The ground crews Kennedy Space Center started this morning to power NASA’s giant next-generation rocket for its debut launch on an uncrewed test flight to the Moon, five days after an initial liftoff attempt, which was thwarted by technical problems.
The rocket of 32-story-high Space Launch System (SLS) and his orion capsule They should take off from Cape Canaveral, Florida, at 2:17 p.m. (Chile time), 50 years after the last Apollo lunar mission.
The first launch attempt on Monday was halted by engineering problems. NASA says technicians have since fixed the problems.
Weather is an additional factor beyond NASA’s control. The latest forecast saw a 70% chance of favorable conditions during Saturday’s two-hour window.according to the US Space Force at Cape Canaveral.
Before dawn, the launch teams began the long and delicate process of filling the rocket’s core stage fuel tanks with several hundred thousand gallons of liquid hydrogen propellant and supercooled liquid oxygen.
Engineers stopped loading liquid hydrogen around 7:30 am, about an hour into the complex process, to repair a leak.

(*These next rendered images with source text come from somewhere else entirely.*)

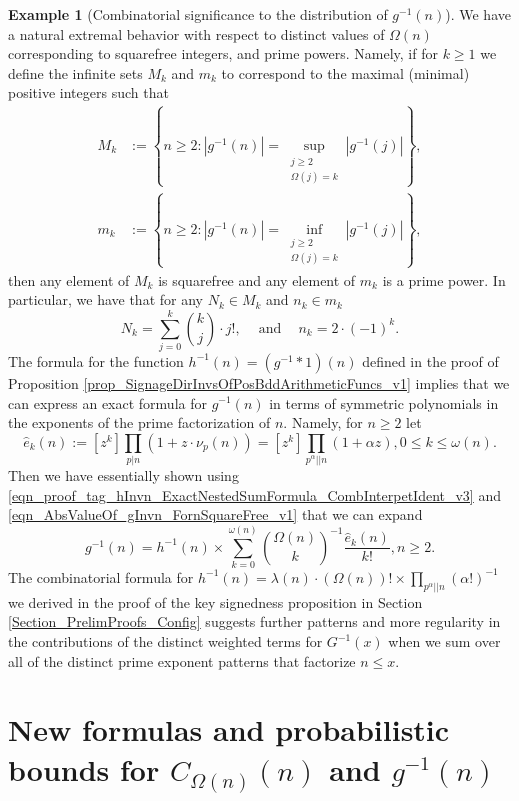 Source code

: \documentclass[11pt,reqno,a4letter]{article}
\numberwithin{figure}{section}
\numberwithin{table}{section}
\theoremstyle{plain}
\numberwithin{theorem}{section}
\theoremstyle{definition}
\newtheorem{example}[theorem]{Example}
\begin{document}
\begin{example}[Combinatorial significance to the distribution of $g^{-1}(n)$] 
We have a natural extremal behavior with respect to distinct values of $\Omega(n)$ 
corresponding to squarefree integers, and prime powers. Namely, if for $k \geq 1$ we define the 
infinite sets $M_k$ and $m_k$ to correspond to the maximal (minimal) positive integers such that 
\begin{align*} 
M_k & := \left\{n \geq 2: |g^{-1}(n)| = \underset{{\substack{j \geq 2 \\ \Omega(j) = k}}}{\operatorname{sup}} 
     |g^{-1}(j)|\right\}, \\  
m_k & := \left\{n \geq 2: |g^{-1}(n)| = \underset{{\substack{j \geq 2 \\ \Omega(j) = k}}}{\operatorname{inf}} 
     |g^{-1}(j)|\right\}, 
\end{align*} 
then any element of $M_k$ is squarefree and any element of $m_k$ is a prime power. 
In particular, we have that for any $N_k \in M_k$ and $n_k \in m_k$
\[
N_k = \sum_{j=0}^{k} \binom{k}{j} \cdot j!, \quad \mathrm{\ and\ } \quad n_k = 2 \cdot (-1)^{k}. 
\]
The formula for the function $h^{-1}(n) = (g^{-1} \ast 1)(n)$ defined in the proof of 
Proposition \ref{prop_SignageDirInvsOfPosBddArithmeticFuncs_v1} implies that we can express 
an exact formula for $g^{-1}(n)$ in terms of symmetric polynomials in the 
exponents of the prime factorization of $n$. 
Namely, for $n \geq 2$ let 
\[
\widehat{e}_k(n) := [z^k] \prod_{p|n} (1 + z \cdot \nu_p(n)) = [z^k] \prod_{p^{\alpha} || n} (1 + \alpha z), 
     0 \leq k \leq \omega(n). 
\]
Then we have essentially shown using 
\eqref{eqn_proof_tag_hInvn_ExactNestedSumFormula_CombInterpetIdent_v3} and 
\eqref{eqn_AbsValueOf_gInvn_FornSquareFree_v1} that we can expand 
\[
g^{-1}(n) = h^{-1}(n) \times \sum_{k=0}^{\omega(n)} \binom{\Omega(n)}{k}^{-1} 
     \frac{\widehat{e}_k(n)}{k!}, n \geq 2. 
\]
The combinatorial formula for 
$h^{-1}(n) = \lambda(n) \cdot (\Omega(n))! \times \prod_{p^{\alpha} || n} (\alpha !)^{-1}$ 
we derived in the proof of the key signedness proposition in 
Section \ref{Section_PrelimProofs_Config} 
suggests further patterns and more regularity in the contributions of the distinct weighted 
terms for $G^{-1}(x)$ when we sum over all of the distinct prime exponent patterns that factorize 
$n \leq x$. 
\end{example} 

\newpage
\section{New formulas and probabilistic bounds for $C_{\Omega(n)}(n)$ and $g^{-1}(n)$} 
\label{Section_NewFormulasForgInvn} 
\end{document}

If the countdown were to stop again, NASA could reschedule another launch attempt for Monday or Tuesday.
It also signals a major change in direction for NASA’s post-Apollo human spaceflight program, after decades focused on low-Earth orbit with space shuttles and the International Space Station.
Named for the goddess that she was the twin sister of Apollo in ancient Greek mythology, Sagebrush has as purpose return astronauts to the surface of the Moon in 2025although many experts believe that time frame is likely to be later.

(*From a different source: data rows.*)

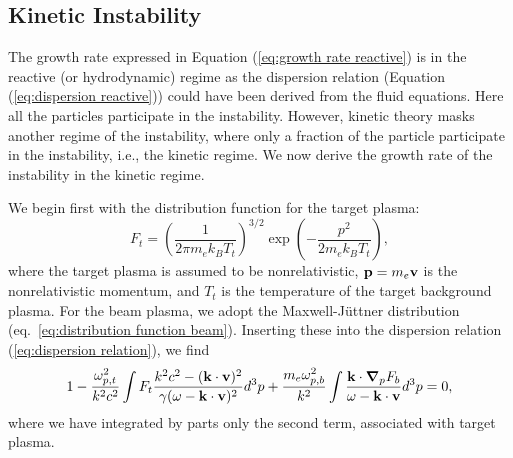 \documentclass[usenatbib,iop,apj,numberedappendix]{aeb_emulateapj_2015}
\newcommand\bmath[1] {\mbox{\boldmath$\rm #1$}}
\newcommand{\vel}{\ensuremath{\bmath{v}}}
\newcommand{\pmom}{\ensuremath{\bmath{p}}}
\newcommand{\gradp}{\ensuremath{\bmath{\nabla}_p}}
\newcommand{\betavec}{\ensuremath{\bmath{\beta}}}
\newcommand{\kvec}{\ensuremath{\bmath{k}}}
\newcommand{\betabeam}{\ensuremath{\bmath{\beta}_{\rm b}}}
\newcommand{\gammabeam}{\ensuremath{\gamma_{\rm b}}}
\begin{document}
\subsection{Kinetic Instability}

The growth rate expressed in Equation (\ref{eq:growth rate reactive}) is in the reactive (or hydrodynamic) regime as the dispersion relation (Equation (\ref{eq:dispersion reactive})) could have been derived from the fluid equations.  Here all the particles participate in the instability.  However, kinetic theory masks another regime of the instability, where only a fraction of the particle participate in the instability, i.e., the kinetic regime.  We now derive the growth rate of the instability in the kinetic regime.  

We begin first with the distribution function for the target plasma:
\begin{equation}
 F_t = \left(\frac{1}{2\pi m_e k_B T_t}\right)^{3/2}\exp\left(-\frac{p^2}{2m_e k_B T_t}\right),
\end{equation}
where the target plasma is assumed to be nonrelativistic, $\bmath{p}=m_e\vel$ is the nonrelativistic momentum,  and $T_t$ is the temperature of the target background plasma.
For the beam plasma, we adopt the Maxwell-J{\"u}ttner distribution (eq.~\ref{eq:distribution function beam}).
Inserting these into the dispersion relation (\ref{eq:dispersion relation}), we find
\begin{equation}\label{eq:dispersion kinetic}
 1 - \frac{\omega_{p,t}^2}{k^2c^2}\int F_t\frac{k^2c^2 - (\kvec\cdot\vel)^2}{\gamma(\omega - \kvec\cdot\vel)^2} d^3p + \frac{m_e\omega_{p,b}^2}{k^2}\int \frac{\kvec\cdot\gradp F_b}{\omega - \kvec\cdot\vel}d^3p  = 0,
\end{equation}
where we have integrated by parts only the second term, associated with target plasma. 
\end{document}
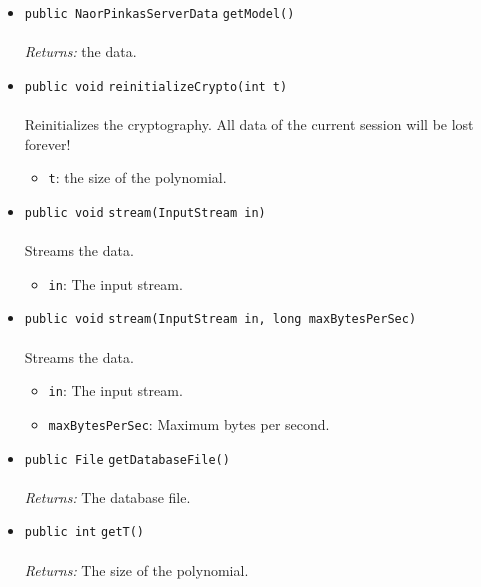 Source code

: \begin{itemize}
\item \lstinline|public NaorPinkasServerData| \lstinline|getModel|\lstinline|()|\\ \\[-0.6em]
\emph{Returns:} the data.



\item \lstinline|public void| \lstinline|reinitializeCrypto|\lstinline|(int t)|\\ \\[-0.6em]
Reinitializes the cryptography.
 All data of the current session will be lost forever!
\begin{itemize}
\item \lstinline|t|: the size of the polynomial.
\end{itemize}



\item \lstinline|public void| \lstinline|stream|\lstinline|(InputStream in)|\\ \\[-0.6em]
Streams the data.
\begin{itemize}
\item \lstinline|in|: The input stream.
\end{itemize}



\item \lstinline|public void| \lstinline|stream|\lstinline|(InputStream in, long maxBytesPerSec)|\\ \\[-0.6em]
Streams the data.
\begin{itemize}
\item \lstinline|in|: The input stream.
\item \lstinline|maxBytesPerSec|: Maximum bytes per second.
\end{itemize}



\item \lstinline|public File| \lstinline|getDatabaseFile|\lstinline|()|\\ \\[-0.6em]
\emph{Returns:} The database file.



\item \lstinline|public int| \lstinline|getT|\lstinline|()|\\ \\[-0.6em]
\emph{Returns:} The size of the polynomial.




\end{itemize}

Twelve astronauts walked on the Moon during six Apollo missions from 1969 to 1972, the only spaceflights so far that placed humans on the lunar surface. But Apollo, born of the space race between the United States and the Soviet Union during the Cold War, was less science-driven than Artemis.
The new lunar program has recruited business partners like SpaceX and the space agencies of Europe, Canada and Japan to eventually establish a long-term lunar base of operations as a springboard for even more ambitious human voyages to Mars.

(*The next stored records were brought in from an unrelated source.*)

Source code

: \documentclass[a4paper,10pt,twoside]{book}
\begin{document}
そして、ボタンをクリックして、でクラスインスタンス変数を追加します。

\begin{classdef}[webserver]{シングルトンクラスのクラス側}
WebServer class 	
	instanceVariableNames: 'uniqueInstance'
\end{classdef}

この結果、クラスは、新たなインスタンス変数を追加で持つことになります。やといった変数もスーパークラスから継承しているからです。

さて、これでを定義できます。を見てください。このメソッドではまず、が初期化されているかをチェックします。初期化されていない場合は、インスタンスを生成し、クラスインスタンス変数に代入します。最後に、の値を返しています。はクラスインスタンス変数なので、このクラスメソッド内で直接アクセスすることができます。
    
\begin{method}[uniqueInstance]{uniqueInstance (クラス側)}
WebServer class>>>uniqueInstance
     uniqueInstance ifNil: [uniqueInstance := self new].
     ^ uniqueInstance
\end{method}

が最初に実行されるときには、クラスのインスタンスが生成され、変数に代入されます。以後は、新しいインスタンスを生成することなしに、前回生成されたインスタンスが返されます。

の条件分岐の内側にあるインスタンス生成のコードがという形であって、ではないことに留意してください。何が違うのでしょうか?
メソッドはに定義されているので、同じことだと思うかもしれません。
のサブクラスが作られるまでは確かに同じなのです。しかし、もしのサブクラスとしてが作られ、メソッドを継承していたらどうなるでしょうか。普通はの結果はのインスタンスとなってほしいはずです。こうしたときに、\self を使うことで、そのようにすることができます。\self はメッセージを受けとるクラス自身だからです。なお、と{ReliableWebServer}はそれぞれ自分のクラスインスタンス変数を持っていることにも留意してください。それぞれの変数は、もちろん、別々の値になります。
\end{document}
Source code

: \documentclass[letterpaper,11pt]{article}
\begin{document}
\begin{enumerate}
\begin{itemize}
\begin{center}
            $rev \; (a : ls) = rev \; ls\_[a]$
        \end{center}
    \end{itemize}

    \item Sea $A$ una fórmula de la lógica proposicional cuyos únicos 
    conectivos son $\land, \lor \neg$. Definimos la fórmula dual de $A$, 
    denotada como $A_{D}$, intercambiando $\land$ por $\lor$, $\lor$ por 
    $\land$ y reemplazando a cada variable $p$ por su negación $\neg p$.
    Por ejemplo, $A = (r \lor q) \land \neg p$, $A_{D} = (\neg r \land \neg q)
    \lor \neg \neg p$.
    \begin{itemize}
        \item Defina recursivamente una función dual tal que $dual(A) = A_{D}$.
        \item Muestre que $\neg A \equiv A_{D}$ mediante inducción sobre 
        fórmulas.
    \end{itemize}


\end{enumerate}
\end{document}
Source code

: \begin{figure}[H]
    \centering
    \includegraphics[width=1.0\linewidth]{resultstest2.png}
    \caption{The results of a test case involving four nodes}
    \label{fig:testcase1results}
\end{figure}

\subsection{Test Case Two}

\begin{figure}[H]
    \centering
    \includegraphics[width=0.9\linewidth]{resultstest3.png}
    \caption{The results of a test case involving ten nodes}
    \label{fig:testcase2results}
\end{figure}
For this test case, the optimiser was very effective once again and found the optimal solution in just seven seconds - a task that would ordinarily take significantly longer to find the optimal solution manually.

Launch the SLS-Orion spacecraft is a key first step. Its first trip is meant to put the £5.75m vehicle through its paces. in a rigorous test flight that exceeds its design limits and aims to prove that the spacecraft is suitable for flying astronauts.
If the mission is successful, a manned Artemis II flight around the Moon and back could arrive as early as 2024, followed within a few more years with the astronaut program’s first lunar landing, one of them a woman, with Artemis III.
Billed as the world’s most powerful complex rocket, the SLS represents the largest new vertical launch system that NASA has built since the Saturn V of the Apollo era.
Barring last-minute difficulties, Saturday’s countdown should end with the rocket’s four main RS-25 engines and their twin solid rocket boosters igniting to produce 8.8 million pounds of thrust, about 15% more than the Saturn V, sending the spacecraft skyward.
About 90 minutes after launch, the rocket’s upper stage will push Orion out of ongoing Earth orbit for a 37-day flight that will take it within 60 miles of the lunar surface before sail 64,374 km past the Moon and back to Earth. The capsule is expected to splash down in the Pacific on October 11.
Although there are no humans on board, Orion will carry a simulated crew of three, one male and two female mannequins, equipped with sensors to measure radiation and other stresses that real-life astronauts would experience.
The spacecraft is also ready to launch a payload of 10 miniaturized science satellites, called CubeSats, including one designed to map the abundance of ice deposits at the moon’s south pole.
One of the main objectives of the mission is to test the durability of Orion’s heat shield during re-entry when it hits the Earth’s atmosphere at 39,429 kph, or 32 times the speed of sound, on its return from lunar orbit, much faster than more common re-entries of capsules returning from Earth orbit.
the heat shield is designed to resist re-entry friction which is expected to raise temperatures outside the capsule at almost 2,760°C.
More than a decade in development with years of delays and budget overruns, the SLS-Orion spacecraft has so far cost NASA at least $37 billion. The Office of the Inspector General of NASA has projected the total costs of Artemis to rise to $93 billion by 2025.
The space agency defends the program as a boon to space exploration generating tens of thousands of jobs and billions of dollars in trade.